Altay kaşlarını çattı. "Türkçe bilmiyor mu?"

"Biliyor abi."

"Adı neymiş."

"Tuna, abi."

Altay kollarını katlamayı bitirdikten sonra elini alnına atıp şakaklarını ovdu.

"Çocuğum, sen hiç Tuna adında çinli gördün mü amına koyayım!?"

Çok sık küfür etmezdi ama iş çığrından çıkmıştı.

"Görmedim ama abi çekik bu çocuk baya."

"İşe uygun mu, siktiret Çinli olup olmadığını."

"Ne bileyim abi sen milliyetçi olunca ben istemezsin diye bi sorayım dedim."

"Suriyeli değil demi aslanım."

"Yok abi." Dedi, Hüseyin.

"Afgan falan da değil?"

"Yok abi, hiç çekik gözlü afgan görmedim."

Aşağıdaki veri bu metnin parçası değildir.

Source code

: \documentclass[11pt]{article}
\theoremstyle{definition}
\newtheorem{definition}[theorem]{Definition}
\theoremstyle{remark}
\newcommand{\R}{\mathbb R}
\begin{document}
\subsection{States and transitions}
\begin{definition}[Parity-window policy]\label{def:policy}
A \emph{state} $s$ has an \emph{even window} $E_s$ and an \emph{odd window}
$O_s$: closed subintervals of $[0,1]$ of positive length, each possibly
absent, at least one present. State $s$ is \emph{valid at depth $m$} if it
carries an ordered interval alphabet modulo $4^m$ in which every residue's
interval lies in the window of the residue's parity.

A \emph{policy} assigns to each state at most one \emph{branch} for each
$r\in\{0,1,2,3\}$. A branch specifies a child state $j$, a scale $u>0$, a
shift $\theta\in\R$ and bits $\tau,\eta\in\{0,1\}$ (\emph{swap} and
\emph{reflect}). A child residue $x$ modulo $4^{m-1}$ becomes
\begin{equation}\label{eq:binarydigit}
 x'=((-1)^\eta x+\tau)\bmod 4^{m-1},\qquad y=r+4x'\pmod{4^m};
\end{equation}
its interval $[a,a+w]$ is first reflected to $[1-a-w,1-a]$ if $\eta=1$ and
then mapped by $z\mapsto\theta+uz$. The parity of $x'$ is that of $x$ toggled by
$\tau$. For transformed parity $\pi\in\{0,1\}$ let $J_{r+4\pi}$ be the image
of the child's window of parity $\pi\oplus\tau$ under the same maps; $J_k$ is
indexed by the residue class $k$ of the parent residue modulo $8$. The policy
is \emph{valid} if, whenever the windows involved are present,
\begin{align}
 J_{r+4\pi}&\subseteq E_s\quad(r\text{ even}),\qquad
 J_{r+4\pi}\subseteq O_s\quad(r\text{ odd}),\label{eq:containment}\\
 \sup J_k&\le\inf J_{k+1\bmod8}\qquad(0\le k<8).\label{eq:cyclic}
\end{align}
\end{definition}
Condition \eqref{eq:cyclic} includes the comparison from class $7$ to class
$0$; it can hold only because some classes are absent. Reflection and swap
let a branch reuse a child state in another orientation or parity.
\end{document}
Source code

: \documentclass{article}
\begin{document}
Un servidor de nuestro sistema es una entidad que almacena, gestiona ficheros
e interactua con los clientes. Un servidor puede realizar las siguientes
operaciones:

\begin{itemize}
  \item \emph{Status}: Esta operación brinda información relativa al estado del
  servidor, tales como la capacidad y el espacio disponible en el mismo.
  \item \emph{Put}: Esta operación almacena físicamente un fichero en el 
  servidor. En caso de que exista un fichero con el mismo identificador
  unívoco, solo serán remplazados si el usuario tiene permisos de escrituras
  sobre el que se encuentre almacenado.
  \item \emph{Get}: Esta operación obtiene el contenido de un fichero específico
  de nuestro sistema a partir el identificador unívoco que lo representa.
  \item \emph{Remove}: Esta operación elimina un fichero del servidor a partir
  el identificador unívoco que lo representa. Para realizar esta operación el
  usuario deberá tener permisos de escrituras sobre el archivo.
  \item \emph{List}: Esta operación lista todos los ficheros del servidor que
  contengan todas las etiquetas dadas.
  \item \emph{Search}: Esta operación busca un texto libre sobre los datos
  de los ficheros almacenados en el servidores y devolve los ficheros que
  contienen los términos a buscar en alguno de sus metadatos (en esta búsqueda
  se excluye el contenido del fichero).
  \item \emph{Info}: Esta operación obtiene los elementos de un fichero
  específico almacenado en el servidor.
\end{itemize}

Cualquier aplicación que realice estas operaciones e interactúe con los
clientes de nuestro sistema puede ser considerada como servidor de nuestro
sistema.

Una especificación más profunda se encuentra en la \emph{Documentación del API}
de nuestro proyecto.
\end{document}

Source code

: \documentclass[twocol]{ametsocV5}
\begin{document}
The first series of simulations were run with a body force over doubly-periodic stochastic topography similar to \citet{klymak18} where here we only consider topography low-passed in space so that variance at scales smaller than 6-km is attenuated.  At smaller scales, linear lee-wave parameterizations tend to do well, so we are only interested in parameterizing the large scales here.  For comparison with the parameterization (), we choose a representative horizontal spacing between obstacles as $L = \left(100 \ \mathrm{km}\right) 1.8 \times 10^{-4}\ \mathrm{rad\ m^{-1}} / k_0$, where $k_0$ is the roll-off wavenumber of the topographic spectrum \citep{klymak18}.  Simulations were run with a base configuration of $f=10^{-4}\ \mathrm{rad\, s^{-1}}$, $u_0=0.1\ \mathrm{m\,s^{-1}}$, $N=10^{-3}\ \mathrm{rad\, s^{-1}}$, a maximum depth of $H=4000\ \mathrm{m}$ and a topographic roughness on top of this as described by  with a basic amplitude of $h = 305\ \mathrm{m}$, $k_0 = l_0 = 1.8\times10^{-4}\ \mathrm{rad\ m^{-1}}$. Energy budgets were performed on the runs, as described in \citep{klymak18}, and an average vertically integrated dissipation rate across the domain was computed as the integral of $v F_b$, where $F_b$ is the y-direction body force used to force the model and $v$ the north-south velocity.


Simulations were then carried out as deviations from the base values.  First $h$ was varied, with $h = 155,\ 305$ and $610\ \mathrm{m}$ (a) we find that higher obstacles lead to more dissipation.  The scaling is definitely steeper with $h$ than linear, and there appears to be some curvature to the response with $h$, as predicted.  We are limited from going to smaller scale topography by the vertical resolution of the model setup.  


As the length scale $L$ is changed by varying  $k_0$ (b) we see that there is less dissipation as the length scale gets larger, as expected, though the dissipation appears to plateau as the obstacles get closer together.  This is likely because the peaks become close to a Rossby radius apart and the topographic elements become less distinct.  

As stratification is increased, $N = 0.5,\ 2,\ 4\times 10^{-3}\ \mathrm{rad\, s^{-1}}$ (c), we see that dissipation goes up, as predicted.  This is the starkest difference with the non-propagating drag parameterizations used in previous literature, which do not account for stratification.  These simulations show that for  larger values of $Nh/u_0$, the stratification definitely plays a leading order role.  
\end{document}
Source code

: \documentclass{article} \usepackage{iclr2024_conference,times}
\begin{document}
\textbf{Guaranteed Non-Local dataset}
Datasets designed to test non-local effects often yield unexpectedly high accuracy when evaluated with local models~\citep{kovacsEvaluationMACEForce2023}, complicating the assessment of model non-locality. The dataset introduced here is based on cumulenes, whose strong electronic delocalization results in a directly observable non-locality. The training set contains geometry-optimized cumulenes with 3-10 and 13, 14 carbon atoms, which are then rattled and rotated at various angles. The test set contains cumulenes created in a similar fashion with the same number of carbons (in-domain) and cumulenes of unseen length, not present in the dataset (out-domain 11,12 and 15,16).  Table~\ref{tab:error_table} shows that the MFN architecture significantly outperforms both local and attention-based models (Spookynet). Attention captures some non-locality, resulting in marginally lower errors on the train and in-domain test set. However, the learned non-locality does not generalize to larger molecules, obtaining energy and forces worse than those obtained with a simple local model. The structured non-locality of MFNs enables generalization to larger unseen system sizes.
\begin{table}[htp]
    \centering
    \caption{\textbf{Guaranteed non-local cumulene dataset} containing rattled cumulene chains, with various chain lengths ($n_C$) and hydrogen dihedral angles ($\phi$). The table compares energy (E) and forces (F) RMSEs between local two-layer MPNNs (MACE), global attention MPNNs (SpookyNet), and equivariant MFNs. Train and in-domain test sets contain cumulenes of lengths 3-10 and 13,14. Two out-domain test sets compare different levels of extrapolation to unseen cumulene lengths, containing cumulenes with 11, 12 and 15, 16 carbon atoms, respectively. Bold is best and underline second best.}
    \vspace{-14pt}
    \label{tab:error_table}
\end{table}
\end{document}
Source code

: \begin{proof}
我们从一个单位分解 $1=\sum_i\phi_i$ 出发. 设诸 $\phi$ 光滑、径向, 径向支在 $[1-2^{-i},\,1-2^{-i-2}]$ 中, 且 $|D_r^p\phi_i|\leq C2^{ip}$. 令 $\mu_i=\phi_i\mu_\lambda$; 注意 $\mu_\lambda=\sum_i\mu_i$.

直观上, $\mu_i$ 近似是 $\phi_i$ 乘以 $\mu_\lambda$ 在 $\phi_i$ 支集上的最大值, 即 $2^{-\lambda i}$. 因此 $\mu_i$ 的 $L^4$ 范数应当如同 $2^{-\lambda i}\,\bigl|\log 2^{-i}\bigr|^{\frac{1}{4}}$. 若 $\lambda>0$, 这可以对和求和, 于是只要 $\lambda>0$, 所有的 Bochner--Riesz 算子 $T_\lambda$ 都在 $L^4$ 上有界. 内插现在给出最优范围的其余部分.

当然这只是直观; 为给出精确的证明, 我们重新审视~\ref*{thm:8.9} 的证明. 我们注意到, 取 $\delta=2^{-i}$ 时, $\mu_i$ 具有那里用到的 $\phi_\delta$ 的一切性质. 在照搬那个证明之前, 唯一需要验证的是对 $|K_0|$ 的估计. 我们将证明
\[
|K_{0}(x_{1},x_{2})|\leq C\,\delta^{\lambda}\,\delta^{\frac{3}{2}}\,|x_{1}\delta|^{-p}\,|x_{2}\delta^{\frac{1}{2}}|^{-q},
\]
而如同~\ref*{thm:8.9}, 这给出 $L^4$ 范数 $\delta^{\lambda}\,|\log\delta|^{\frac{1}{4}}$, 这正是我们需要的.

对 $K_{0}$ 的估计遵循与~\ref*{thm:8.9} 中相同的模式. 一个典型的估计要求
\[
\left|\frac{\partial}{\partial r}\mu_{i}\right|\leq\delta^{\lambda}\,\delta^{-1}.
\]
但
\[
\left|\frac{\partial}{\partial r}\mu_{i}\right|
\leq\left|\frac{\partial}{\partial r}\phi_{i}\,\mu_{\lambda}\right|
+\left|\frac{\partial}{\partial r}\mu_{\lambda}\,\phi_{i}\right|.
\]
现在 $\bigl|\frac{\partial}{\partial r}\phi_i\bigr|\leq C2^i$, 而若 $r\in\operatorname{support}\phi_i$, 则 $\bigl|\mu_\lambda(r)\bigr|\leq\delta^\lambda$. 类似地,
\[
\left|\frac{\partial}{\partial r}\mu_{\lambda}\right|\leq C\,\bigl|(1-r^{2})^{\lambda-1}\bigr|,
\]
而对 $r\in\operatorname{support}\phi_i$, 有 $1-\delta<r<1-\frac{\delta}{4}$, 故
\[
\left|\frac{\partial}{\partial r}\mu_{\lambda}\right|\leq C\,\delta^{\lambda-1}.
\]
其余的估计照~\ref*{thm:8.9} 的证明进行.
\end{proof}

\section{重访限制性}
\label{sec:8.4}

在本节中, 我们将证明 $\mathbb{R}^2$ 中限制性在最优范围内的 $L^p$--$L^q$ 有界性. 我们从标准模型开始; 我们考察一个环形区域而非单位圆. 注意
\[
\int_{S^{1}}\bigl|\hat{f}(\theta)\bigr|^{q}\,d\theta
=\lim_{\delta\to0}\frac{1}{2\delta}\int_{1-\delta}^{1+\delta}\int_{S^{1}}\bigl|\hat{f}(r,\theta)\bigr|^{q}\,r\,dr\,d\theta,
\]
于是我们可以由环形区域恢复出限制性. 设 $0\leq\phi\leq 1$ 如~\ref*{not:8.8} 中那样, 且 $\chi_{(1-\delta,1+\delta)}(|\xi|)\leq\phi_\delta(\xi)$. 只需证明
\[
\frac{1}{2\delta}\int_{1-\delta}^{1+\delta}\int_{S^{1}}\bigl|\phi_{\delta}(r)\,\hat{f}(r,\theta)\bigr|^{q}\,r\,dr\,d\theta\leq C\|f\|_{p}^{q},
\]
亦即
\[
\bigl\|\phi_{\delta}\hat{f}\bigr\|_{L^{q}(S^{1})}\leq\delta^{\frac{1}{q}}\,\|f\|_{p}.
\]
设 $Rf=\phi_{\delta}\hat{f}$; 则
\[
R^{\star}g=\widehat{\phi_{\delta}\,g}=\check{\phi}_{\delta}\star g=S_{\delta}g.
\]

"Al o zaman işe içine sindiyse Aslanım."

...

(not: kitap yanlış numara isimli kitaptan bağımsız bir zaman diliminde geçmektedir. Sadece Yanlış Numara'daki Serhat bardan ayrıldıktan sonra Tuna bara geliyor
YN' 46. Bölümde olan sahneden daha sonra ayrıca)

Önceki yazdığım bölüm cennete gitmiş haıtrlamadığım için tekrar yazdım. Valla nereye gider bu kurgu bilmiyorum anlık bi istekle yazdım.

Yine /rkçılık yaparken altaylardan Tuna dinleyerek otobüste gidiyordum. Aklıma böyle bi şey geldi cldldldldclc .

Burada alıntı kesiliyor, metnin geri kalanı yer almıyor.